Is Psychology a Brain or a Social Science? (PY101)
By examining significant areas of psychological theory and research, this course will attempt to answer the question: Is psychology a brain or a social science? The course provides, in a seminar setting, an introduction to the discipline and the psychology major, as well as a assessment of the primacy of our biology and our social setting (and its history) as the cause of complex human behaviors.
Andrew Futterman received his BA from Wesleyan University in Middletown CT, and his PhD in Clinical Psychology and Aging and Development from Washington University in St. Louis in 1987. He completed an NIMH/APA Clinical Psychology and Aging internship at Hutching Psychiatric Center in Syracuse, NY in 1981-1982. After receiving his Ph.D., he completed postdoctoral fellowships in Clinical Pharmacology (1987-89) and Geriatrics (1989-90) at Stanford University School of Medicine.
Andrew joins the faculty in the Psychology Department at Loyola this year after spending 25 years at the College of the Holy Cross in Worcester, MA. where he was a full professor. During his time at Holy Cross, he taught courses in his specialty area of psychology and aging, in research methods, and more advanced courses in the diagnosis and treatment of functional impairments and mental illness in later life. At Holy Cross, he was also Chair of the Health Professions Advisory Committee and director of the College’s Health Professions Program from 1996-2015.
Andrew has authored or coauthored more than 30 papers on the assessment and treatment of mental illness in later life, and critical commentaries on research methods in psychiatry and psychology. Many of these articles have appeared in leading journals and many include student coauthors. Outlets for my research have included Journal Consulting and Clinical Psychology, Psychology and Aging, Annals of Internal Medicine, Journals of Gerontology, and Psychological Assessment, among others. He is an ad hoc reviewer for several of these journals as well.
In addition, Andrew also received grants from the National Institute of Health/National Institute on Aging to assess the effects of aging and stress on religious involvement in late middle age and later life, a focus of his research going forward at Loyola.
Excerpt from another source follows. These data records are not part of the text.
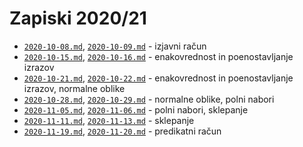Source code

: # Zapiski 2020/21

* [`2020-10-08.md`](2020-10-08.md), [`2020-10-09.md`](2020-10-09.md) - izjavni račun
* [`2020-10-15.md`](2020-10-15.md), [`2020-10-16.md`](2020-10-16.md) - enakovrednost in poenostavljanje izrazov
* [`2020-10-21.md`](2020-10-21.md), [`2020-10-22.md`](2020-10-22.md) - enakovrednost in poenostavljanje izrazov, normalne oblike
* [`2020-10-28.md`](2020-10-28.md), [`2020-10-29.md`](2020-10-29.md) - normalne oblike, polni nabori
* [`2020-11-05.md`](2020-11-05.md), [`2020-11-06.md`](2020-11-06.md) - polni nabori, sklepanje
* [`2020-11-11.md`](2020-11-11.md), [`2020-11-13.md`](2020-11-13.md) - sklepanje
* [`2020-11-19.md`](2020-11-19.md), [`2020-11-20.md`](2020-11-20.md) - predikatni račun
Perceptions across the Atlantic: Dreams, Realities and Stories (HS 101)
This course will examine how the perspective on human nature changed over time in Europe between the 1550s and the 1950s. The course will start in a Europe ravaged by religious war and end with the cataclysmic wars of the 20th century. What can we learn about human nature, about the structure of governments and the construction of communities across the centuries? What are human rights and whose rights are we talking about when we examine the early discussions of the relationship between society and the individual in Europe, in the United States and in the European empires of the late 19th century? We will consider the ideals put forth by revolutionaries in France in 1789, by abolitionists of the 19th century, by suffragists, and by Communists in Russia in 1917. We will end the course by examining the implications of fascist definitions of human nature in the 1930s and 1940s.
Katherine Stern Brennan PhD researches and writes on the cultural history of seventeenth century France- - focusing on life outside of the court at Versailles. She received her PhD from Johns Hopkins University and has been teaching at Loyola University Maryland for many years. She very much enjoys teaching first year students and helped design the initial format of the Messina program. The challenge of helping students to ask questions of the past in order to better understand the present has always motivated her to connect course work with contemporary issues. She travels to France frequently and when possible returns to a family farm in Vermont.
Megan Henry joined the Loyola community in August 2012 and is the Assistant Director of Disability Support Services. Prior to her career in higher education Megan worked as an educator in the public school system. Megan earned a B.S. in Psychology from Towson University and a M.S. in Special Education from McDaniel College.